Para la mañana siguiente habíamos concertado que un taxista nos llevase al Parque Nacional de Ala Archa, a menos de una hora de la capital, con idea de hacer una excursión relajada, pero todo pareció ponerse en contra. Para empezar yo tuve problemas gástricos y me sentía muy mal, pero no quería renunciar a la visita. Montamos pues en el taxi: un coche desvencijado sin cinturones de seguridad ni reposacabezas, que no nos hace ninguna gracia para un viaje de cincuenta kilómetros por carretera. A las afueras de la ciudad, sin que hayamos dicho nada (él tampoco habla inglés, de todos modos), el taxista para y nos pide que cambiemos de vehículo. Se supone que el nuevo es mejor, pero no: persisten las mismas deficiencias y, visto el tráfico del país y visto que hay coches adecuados, rehusamos seguir viaje con él y los dejamos plantados. Regresamos al hotel en otro coche y llamamos a un taxi de verdad. Cuando por fin llegamos a la entrada del Parque, el guarda nos avisa de que está cerrado. Por señas y dibujos, el conductor nos hace saber que ha habido una gran riada (es un valle principal con otros tributarios) y no hay manera. Nos asomamos al río, y sí, desde luego no le falta caudal. Mohira nos confirmará luego la noticia. Resignados, regresamos al hotel aprovechando el viaje parando a contemplar los muchos abejarucos y carracas que se posan en los tendidos, y pasamos por delante de la residencia presidencial, causa clara del inusual buen estado de la carretera.

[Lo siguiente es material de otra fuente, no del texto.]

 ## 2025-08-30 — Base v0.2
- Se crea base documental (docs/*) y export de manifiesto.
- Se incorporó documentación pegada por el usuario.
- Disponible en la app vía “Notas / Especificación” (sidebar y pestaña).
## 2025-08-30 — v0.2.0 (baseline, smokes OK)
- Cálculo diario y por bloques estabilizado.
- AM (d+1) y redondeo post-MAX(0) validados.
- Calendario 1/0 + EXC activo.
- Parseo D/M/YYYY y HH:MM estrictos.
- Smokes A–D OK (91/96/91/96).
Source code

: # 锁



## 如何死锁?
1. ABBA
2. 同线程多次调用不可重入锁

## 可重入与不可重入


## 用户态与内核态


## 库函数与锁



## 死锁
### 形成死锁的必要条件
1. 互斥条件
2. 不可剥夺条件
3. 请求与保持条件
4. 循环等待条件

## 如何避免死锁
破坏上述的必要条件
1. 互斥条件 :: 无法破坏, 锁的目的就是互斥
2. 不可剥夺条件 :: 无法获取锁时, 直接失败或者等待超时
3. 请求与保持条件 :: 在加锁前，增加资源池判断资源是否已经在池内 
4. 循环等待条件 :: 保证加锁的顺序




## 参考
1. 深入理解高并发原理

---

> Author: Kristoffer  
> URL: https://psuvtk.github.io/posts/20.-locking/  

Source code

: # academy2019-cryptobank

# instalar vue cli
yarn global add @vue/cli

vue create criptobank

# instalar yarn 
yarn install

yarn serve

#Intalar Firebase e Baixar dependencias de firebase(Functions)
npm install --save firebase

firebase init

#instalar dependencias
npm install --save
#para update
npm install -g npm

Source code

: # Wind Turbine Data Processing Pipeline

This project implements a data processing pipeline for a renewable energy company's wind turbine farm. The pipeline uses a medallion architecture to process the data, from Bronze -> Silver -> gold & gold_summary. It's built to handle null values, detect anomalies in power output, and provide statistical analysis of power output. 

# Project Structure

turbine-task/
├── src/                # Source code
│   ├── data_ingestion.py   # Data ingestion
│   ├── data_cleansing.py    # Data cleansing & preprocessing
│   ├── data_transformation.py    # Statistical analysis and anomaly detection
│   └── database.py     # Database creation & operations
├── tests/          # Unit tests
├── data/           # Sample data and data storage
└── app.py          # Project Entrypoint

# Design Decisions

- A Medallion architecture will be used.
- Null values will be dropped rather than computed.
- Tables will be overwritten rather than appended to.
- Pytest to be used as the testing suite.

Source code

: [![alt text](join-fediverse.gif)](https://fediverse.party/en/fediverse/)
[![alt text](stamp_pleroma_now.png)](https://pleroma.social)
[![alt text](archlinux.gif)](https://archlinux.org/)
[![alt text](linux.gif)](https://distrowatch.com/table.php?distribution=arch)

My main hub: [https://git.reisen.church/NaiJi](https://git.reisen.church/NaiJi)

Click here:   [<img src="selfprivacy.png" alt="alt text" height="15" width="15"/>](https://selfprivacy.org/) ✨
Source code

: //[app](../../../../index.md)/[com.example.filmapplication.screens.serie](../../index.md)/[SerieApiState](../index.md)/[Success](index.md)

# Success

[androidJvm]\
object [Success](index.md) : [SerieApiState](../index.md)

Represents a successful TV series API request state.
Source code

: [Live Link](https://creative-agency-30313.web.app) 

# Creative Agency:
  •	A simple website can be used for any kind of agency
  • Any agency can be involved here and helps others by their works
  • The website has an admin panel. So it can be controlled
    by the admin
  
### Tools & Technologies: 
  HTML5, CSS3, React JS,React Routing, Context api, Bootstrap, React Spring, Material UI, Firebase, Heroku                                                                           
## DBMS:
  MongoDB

Lo que pudimos ver de Ala Archa.


Tras ultimar los preparativos para el viaje, el último día en Bishkek (01.08.12) volvimos a comer con Mohira, que nos guió luego por el Museo Nacional y por las avenidas y monumentos principales de la ciudad.

El Museo Nacional era antes el Museo de Lenin, y todos los techos de las tres plantas están pintados con una sucesión de alegorías heroicas sobre su vida y tiempos. Por el contrario, lo que se exhibe es un conjunto de lo más heteróclito: uniformes militares, documentos históricos, fotografías de dudoso interés, objetos ciertamente históricos, estatuas, escaños de antiguos soviets, etc. Ante el Museo se abre una gran plaza con una estatua ecuestre del héroe medieval Manas en el centro. El pedestal lo ocupaba antes una estatua de la libertad (¡y antes el postergado Lenin!) pero se conoce que para construir el espíritu nacional no hay nada como un buen guerrero, preferiblemente antiguo o, por lo menos, medieval (Alejandro en Macedonia, Samani en Tayikistán, Tamerlán en Uzbequistán, Manas en Kirguistán, Genghis Khan en Mongolia, etc.). Pienso en lo desaprovechado que tenemos al buen Cid Campeador.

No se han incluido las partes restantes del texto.